Exercise
Where a line below holds the string "dependências", copy that line.

------------------------

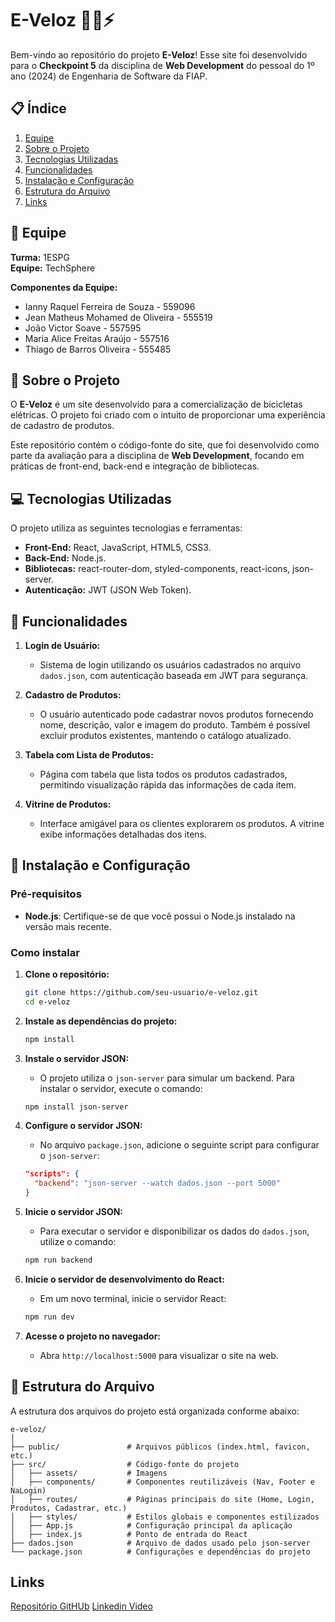 # E-Veloz 🚴‍♂️⚡

Bem-vindo ao repositório do projeto **E-Veloz**! Esse site foi desenvolvido para o **Checkpoint 5** da disciplina de **Web Development** do pessoal do 1º ano (2024) de Engenharia de Software da FIAP.

## 📋 Índice

1. [Equipe](#equipe)
2. [Sobre o Projeto](#sobre-o-projeto)
3. [Tecnologias Utilizadas](#tecnologias-utilizadas)
4. [Funcionalidades](#funcionalidades)
5. [Instalação e Configuração](#instalação-e-configuração)
6. [Estrutura do Arquivo](#estrutura-do-arquivo)
7. [Links](#links)

## 👥 Equipe

**Turma:** 1ESPG  
**Equipe:** TechSphere  

**Componentes da Equipe:**
- Ianny Raquel Ferreira de Souza - 559096
- Jean Matheus Mohamed de Oliveira - 555519
- João Victor Soave - 557595
- Maria Alice Freitas Araújo - 557516
- Thiago de Barros Oliveira - 555485

## 📖 Sobre o Projeto

O **E-Veloz** é um site desenvolvido para a comercialização de bicicletas elétricas. O projeto foi criado com o intuito de proporcionar uma experiência de cadastro de produtos.

Este repositório contém o código-fonte do site, que foi desenvolvido como parte da avaliação para a disciplina de **Web Development**, focando em práticas de front-end, back-end e integração de bibliotecas.

## 💻 Tecnologias Utilizadas

O projeto utiliza as seguintes tecnologias e ferramentas:

- **Front-End:** React, JavaScript, HTML5, CSS3.
- **Back-End:** Node.js.
- **Bibliotecas:** react-router-dom, styled-components, react-icons, json-server.
- **Autenticação:** JWT (JSON Web Token).

## 🌟 Funcionalidades

1. **Login de Usuário:**
   - Sistema de login utilizando os usuários cadastrados no arquivo `dados.json`, com autenticação baseada em JWT para segurança.

2. **Cadastro de Produtos:**
   - O usuário autenticado pode cadastrar novos produtos fornecendo nome, descrição, valor e imagem do produto. Também é possível excluir produtos existentes, mantendo o catálogo atualizado.

3. **Tabela com Lista de Produtos:**
   - Página com tabela que lista todos os produtos cadastrados, permitindo visualização rápida das informações de cada item.

4. **Vitrine de Produtos:**
   - Interface amigável para os clientes explorarem os produtos. A vitrine exibe informações detalhadas dos itens.

## 🔧 Instalação e Configuração

### Pré-requisitos

- **Node.js**: Certifique-se de que você possui o Node.js instalado na versão mais recente.

### Como instalar

1. **Clone o repositório:**
   ```bash
   git clone https://github.com/seu-usuario/e-veloz.git
   cd e-veloz
   ```

2. **Instale as dependências do projeto:**
   ```bash
   npm install
   ```

3. **Instale o servidor JSON:**
   - O projeto utiliza o `json-server` para simular um backend. Para instalar o servidor, execute o comando:
   ```bash
   npm install json-server
   ```

4. **Configure o servidor JSON:**
   - No arquivo `package.json`, adicione o seguinte script para configurar o `json-server`:

   ```json
   "scripts": {
     "backend": "json-server --watch dados.json --port 5000"
   }
   ```

5. **Inicie o servidor JSON:**
   - Para executar o servidor e disponibilizar os dados do `dados.json`, utilize o comando:
   ```bash
   npm run backend
   ```

6. **Inicie o servidor de desenvolvimento do React:**
   - Em um novo terminal, inicie o servidor React:
   ```bash
   npm run dev
   ```
   
7. **Acesse o projeto no navegador:**
   - Abra `http://localhost:5000` para visualizar o site na web.

## 📂 Estrutura do Arquivo

A estrutura dos arquivos do projeto está organizada conforme abaixo:

```
e-veloz/
│
├── public/               # Arquivos públicos (index.html, favicon, etc.)
├── src/                  # Código-fonte do projeto
│   ├── assets/           # Imagens
│   ├── components/       # Componentes reutilizáveis (Nav, Footer e NaLogin)
│   ├── routes/           # Páginas principais do site (Home, Login, Produtos, Cadastrar, etc.)
│   ├── styles/           # Estilos globais e componentes estilizados
│   ├── App.js            # Configuração principal da aplicação
│   ├── index.js          # Ponto de entrada do React
├── dados.json            # Arquivo de dados usado pelo json-server
└── package.json          # Configurações e dependências do projeto
```
## Links
[Repositório GitHUb](https://github.com/Cps-Tech-Sphere/CP5-WEB)
[Linkedin Video](https://www.linkedin.com/posts/jean-matheus-mohamed-de-oliveira-263a40295_reactjs-desenvolvimentoweb-engenhariadesoftware-activity-7247390366289547264-JWDd?utm_source=share&utm_medium=member_android)
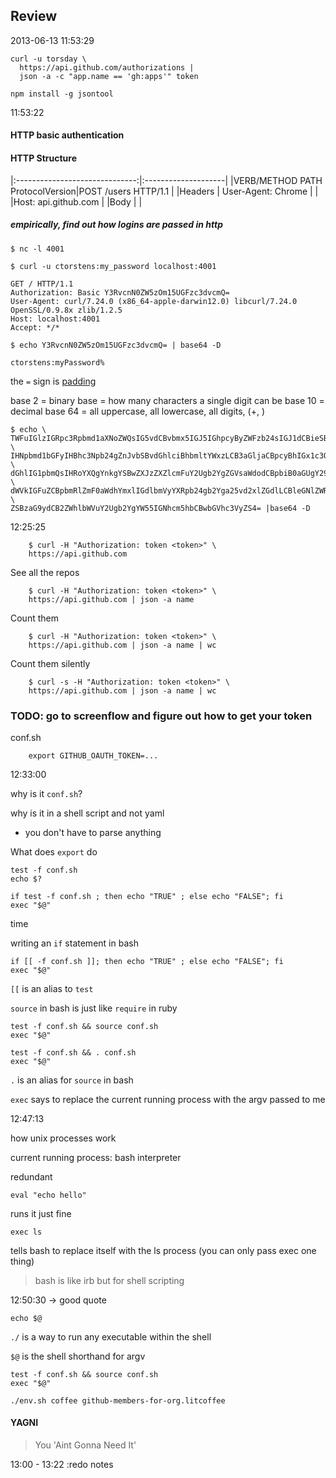 ## Review

2013-06-13
11:53:29

```
curl -u torsday \
  https://api.github.com/authorizations |
  json -a -c "app.name == 'gh:apps'" token
```

```
npm install -g jsontool
```

11:53:22

#### HTTP basic authentication

#### HTTP Structure

|:------------------------------:|:--------------------|
|VERB/METHOD PATH ProtocolVersion|POST /users HTTP/1.1 |
|Headers                         | User-Agent: Chrome  |
|                                |Host: api.github.com |
|Body                            |                     |


##### empirically, find out how logins are passed in http
```
$ nc -l 4001
```

```
$ curl -u ctorstens:my_password localhost:4001
```

```
GET / HTTP/1.1
Authorization: Basic Y3RvcnN0ZW5zOm15UGFzc3dvcmQ=
User-Agent: curl/7.24.0 (x86_64-apple-darwin12.0) libcurl/7.24.0 OpenSSL/0.9.8x zlib/1.2.5
Host: localhost:4001
Accept: */*
```

```
$ echo Y3RvcnN0ZW5zOm15UGFzc3dvcmQ= | base64 -D
```

```
ctorstens:myPassword%
```

the ```=``` sign is [padding](https://en.wikipedia.org/wiki/Base64#Padding)

base  2 = binary
base = how many characters a single digit can be
base 10 = decimal
base 64 = all uppercase, all lowercase, all digits, (+, \)

```
$ echo \
TWFuIGlzIGRpc3Rpbmd1aXNoZWQsIG5vdCBvbmx5IGJ5IGhpcyByZWFzb24sIGJ1dCBieSB0aGlz \
IHNpbmd1bGFyIHBhc3Npb24gZnJvbSBvdGhlciBhbmltYWxzLCB3aGljaCBpcyBhIGx1c3Qgb2Yg \
dGhlIG1pbmQsIHRoYXQgYnkgYSBwZXJzZXZlcmFuY2Ugb2YgZGVsaWdodCBpbiB0aGUgY29udGlu \
dWVkIGFuZCBpbmRlZmF0aWdhYmxlIGdlbmVyYXRpb24gb2Yga25vd2xlZGdlLCBleGNlZWRzIHRo \
ZSBzaG9ydCB2ZWhlbWVuY2Ugb2YgYW55IGNhcm5hbCBwbGVhc3VyZS4= |base64 -D
```

12:25:25


        $ curl -H "Authorization: token <token>" \
        https://api.github.com


See all the repos


        $ curl -H "Authorization: token <token>" \
        https://api.github.com | json -a name


Count them


        $ curl -H "Authorization: token <token>" \
        https://api.github.com | json -a name | wc


Count them silently

        $ curl -s -H "Authorization: token <token>" \
        https://api.github.com | json -a name | wc


### TODO: go to screenflow and figure out how to get your token

conf.sh

        export GITHUB_OAUTH_TOKEN=...

12:33:00

why is it ```conf.sh```?

why is it in a shell script and not yaml
- you don't have to parse anything

What does ```export``` do

```
test -f conf.sh
echo $?
```


```
if test -f conf.sh ; then echo "TRUE" ; else echo "FALSE"; fi
exec "$@"
```

time

writing an ```if``` statement in bash

```
if [[ -f conf.sh ]]; then echo "TRUE" ; else echo "FALSE"; fi
exec "$@"
```

```[[``` is an alias to ```test```

```source``` in bash is just like ```require``` in ruby

```
test -f conf.sh && source conf.sh
exec "$@"
```

```
test -f conf.sh && . conf.sh
exec "$@"
```

```.``` is an alias for ```source``` in bash

```exec``` says to replace the current running process with the argv passed to me

12:47:13

how unix processes work

current running process: bash interpreter


redundant

```
eval "echo hello"
```

runs it just fine

```
exec ls
```

tells bash to replace itself with the ls process (you can only pass exec one thing)

> bash is like irb but for shell scripting

12:50:30 -> good quote

```echo $@```

```./``` is a way to run any executable within the shell

```$@``` is the shell shorthand for argv

```
test -f conf.sh && source conf.sh
exec "$@"
```

```
./env.sh coffee github-members-for-org.litcoffee
```

#### YAGNI

> You 'Aint Gonna Need It'


13:00 - 13:22 :redo notes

------------------------

Task answer
2. **Instale as dependências do projeto:**
└── package.json          # Configurações e dependências do projeto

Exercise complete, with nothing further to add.